La Pologne a été choisie parmi les 21 pays et organisations internationales constituant le groupe de contact sur la Libye [chargé du pilotage politique de l'intervention internationale dans ce pays] pour coordonner la politique envers la Libye. Elle est aussi le seul représentant de notre région.
“La Pologne dispose d'une expérience unique en matière de transition démocratique. Il est utile de savoir ce qu'il adviendra en Tunisie après la ‘révolution du jasmin’”, affirme un diplomate de haut rang.

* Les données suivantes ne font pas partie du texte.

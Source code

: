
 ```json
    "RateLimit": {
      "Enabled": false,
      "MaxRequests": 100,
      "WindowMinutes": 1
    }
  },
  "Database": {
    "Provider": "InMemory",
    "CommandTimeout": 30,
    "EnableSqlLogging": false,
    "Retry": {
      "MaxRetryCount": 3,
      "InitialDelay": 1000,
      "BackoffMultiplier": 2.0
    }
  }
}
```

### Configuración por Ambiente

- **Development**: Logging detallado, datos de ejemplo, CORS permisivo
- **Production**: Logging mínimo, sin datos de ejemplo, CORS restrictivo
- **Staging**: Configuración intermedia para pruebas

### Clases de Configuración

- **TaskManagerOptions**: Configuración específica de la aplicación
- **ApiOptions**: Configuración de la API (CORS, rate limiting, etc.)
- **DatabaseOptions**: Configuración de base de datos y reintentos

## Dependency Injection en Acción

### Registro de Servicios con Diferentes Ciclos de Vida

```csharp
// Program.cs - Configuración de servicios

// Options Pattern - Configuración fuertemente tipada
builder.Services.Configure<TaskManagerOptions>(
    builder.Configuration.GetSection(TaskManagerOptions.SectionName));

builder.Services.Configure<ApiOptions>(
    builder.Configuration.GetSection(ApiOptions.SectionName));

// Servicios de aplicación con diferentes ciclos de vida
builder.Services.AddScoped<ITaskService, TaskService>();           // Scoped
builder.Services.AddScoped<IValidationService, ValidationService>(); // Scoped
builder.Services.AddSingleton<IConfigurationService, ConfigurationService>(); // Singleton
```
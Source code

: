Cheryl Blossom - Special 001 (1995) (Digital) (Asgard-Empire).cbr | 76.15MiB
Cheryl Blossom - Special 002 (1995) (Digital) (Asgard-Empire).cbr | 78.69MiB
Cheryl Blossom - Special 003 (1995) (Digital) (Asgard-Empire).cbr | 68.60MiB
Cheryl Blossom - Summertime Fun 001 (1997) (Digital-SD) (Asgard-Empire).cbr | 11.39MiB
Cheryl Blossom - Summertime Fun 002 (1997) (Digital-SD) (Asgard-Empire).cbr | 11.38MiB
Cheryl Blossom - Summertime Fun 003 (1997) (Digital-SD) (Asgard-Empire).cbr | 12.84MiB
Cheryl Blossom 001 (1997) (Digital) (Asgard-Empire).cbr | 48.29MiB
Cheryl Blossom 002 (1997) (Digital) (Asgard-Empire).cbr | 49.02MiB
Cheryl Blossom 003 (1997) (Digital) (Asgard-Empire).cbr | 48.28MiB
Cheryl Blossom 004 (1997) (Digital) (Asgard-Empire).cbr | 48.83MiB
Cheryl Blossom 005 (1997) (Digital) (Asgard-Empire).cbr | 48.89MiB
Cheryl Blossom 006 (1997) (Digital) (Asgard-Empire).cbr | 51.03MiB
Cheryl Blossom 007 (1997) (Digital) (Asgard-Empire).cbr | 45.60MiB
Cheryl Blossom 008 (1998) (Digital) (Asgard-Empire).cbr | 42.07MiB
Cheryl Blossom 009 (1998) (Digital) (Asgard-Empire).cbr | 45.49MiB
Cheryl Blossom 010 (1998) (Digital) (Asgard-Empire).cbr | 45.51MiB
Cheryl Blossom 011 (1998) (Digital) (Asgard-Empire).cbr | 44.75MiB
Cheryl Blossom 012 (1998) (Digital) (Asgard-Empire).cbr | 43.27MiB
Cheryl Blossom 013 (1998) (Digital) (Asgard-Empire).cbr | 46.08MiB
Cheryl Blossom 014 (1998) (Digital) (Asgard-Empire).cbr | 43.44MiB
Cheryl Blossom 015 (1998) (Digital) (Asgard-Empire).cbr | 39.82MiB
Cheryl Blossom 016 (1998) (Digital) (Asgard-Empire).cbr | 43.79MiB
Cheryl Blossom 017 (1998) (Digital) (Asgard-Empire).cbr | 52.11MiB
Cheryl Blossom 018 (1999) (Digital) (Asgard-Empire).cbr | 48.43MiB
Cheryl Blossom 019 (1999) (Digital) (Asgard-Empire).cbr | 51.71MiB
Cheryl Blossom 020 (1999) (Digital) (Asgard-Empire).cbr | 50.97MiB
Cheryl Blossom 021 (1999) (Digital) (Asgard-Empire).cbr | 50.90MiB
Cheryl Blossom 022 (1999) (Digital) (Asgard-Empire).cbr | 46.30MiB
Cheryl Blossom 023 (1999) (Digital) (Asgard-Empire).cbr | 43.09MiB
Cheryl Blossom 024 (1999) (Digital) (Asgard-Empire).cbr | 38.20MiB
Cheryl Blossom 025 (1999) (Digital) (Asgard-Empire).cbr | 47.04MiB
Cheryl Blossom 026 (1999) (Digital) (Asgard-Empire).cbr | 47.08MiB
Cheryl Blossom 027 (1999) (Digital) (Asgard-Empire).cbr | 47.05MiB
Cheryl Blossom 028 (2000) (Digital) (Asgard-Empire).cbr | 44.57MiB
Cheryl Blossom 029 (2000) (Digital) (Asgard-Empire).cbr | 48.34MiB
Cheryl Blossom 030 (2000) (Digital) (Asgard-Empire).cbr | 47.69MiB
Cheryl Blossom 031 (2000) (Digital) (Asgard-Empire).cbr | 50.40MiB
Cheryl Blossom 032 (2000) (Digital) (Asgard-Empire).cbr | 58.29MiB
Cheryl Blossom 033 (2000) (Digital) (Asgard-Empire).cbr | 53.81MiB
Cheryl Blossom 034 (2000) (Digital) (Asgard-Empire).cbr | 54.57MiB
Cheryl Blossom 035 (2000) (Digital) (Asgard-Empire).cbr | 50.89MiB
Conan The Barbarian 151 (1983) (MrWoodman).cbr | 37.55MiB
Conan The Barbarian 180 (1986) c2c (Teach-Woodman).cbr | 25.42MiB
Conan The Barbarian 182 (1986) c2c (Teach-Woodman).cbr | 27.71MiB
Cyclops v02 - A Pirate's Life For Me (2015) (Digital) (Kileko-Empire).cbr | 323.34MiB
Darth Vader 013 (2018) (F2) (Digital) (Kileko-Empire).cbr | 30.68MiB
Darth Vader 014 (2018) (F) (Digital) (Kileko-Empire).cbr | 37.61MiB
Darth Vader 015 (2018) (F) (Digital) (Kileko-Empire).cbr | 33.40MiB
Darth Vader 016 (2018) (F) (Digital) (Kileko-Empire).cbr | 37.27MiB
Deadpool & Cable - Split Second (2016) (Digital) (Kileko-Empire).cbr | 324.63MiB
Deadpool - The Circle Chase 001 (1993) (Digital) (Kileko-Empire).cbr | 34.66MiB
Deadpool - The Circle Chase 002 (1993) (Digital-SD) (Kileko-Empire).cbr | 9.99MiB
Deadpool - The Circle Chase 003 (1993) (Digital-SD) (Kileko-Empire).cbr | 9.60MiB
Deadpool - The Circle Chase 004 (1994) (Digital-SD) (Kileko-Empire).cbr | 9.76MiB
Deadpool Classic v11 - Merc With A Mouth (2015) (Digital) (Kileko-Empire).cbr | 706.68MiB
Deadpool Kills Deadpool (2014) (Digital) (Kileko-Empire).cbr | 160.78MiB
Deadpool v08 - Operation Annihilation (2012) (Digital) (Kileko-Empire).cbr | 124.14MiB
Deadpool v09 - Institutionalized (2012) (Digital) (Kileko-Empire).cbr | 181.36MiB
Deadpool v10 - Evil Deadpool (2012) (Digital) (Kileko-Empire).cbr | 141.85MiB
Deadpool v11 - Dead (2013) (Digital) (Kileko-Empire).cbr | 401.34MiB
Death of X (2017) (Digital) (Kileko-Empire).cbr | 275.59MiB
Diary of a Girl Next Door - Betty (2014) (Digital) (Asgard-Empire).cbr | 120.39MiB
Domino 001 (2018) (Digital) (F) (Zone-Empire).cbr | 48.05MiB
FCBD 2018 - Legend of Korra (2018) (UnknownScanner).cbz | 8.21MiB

Autres atouts : la Pologne n’a ni passé colonial ni intérêts économiques particuliers dans la région et, de toute façon, elle aura à traiter le problème des pays arabes car elle doit prendre le 1er juin la présidence tourante de l'Union européenne.
Quand, le 17 mars, une délégation de diplomates polonais s'est rendue en Tunisie, c’était le début de la révolution. Le 28 avril, ce sera au tour de la mission des “pères fondateurs de la démocratie [polonaise]”, avec Lech Walesa à sa tête. “On prévoit des discussions avec des universitaires et d'autres représentants des élites, mais aussi des rencontres ouvertes aux jeunes”, explique le vice-ministre des Affaires étrangères Krzysztof Stanowski.
Walesa a déclaré à Gdansk [lieu de création du syndicat Solidarnosc], qu’il allait se rendre en Tunisie en tant que “révolutionnaire d'expérience”. Il sera accompagné de politiques, d'économistes et d’experts, parmi lesquels l’ancien président Aleksander Kwasniewski et l’ex-Premier ministre Wlodzimierz Cimoszewicz, tous deux anciens communistes.
La Pologne prépare un programme exportable, destiné à former les journalistes des médias indépendants et les futurs cadres de l'administration. Elle prévoit aussi un cours de préparation aux “situations de conflit”, pour les hauts fonctionnaires. En Afrique du Nord, la Pologne entend employer les mêmes méthodes de soutien à la démocratie qu'en Biélorussie.
“Quand on demandait aux Tunisiens dans des forums internationaux quelles formes de transition les intéressaient, ils mentionnaient la Table ronde polonaise [en 1989, au terme de deux mois de discussion, le pouvoir communiste et les leaders de l’opposition du syndicat Solidarnosc aboutirent à la signature d’un accord qui allait amorcer la chute du régime communiste]”, explique-t-on au ministère des Affaires étrangères.
“C'est une excellente idée d'envoyer Lech Walesa en Tunisie”, observe le politologue Aleksander Smolar, directeur de la fondation Batory, “car je doute que la Pologne puisse aider la Tunisie économiquement ou juridiquement, mais nous pouvons aider les Tunisiens à surmonter le passé, à bâtir un système politique ou à créer des ONG. Nous n’avons pas de leçons à donner, il s'agit de dialoguer. Nous ne voulons pas leur imposer nos solutions, il faut qu’ils trouvent les leurs en profitant de notre expérience. Ce genre de contacts est bienvenu dans la région, surtout que la Pologne n'a pas d’héritage colonialiste. Nous ne risquons pas de provoquer des réactions épidermiques comme d’autres pays européens.”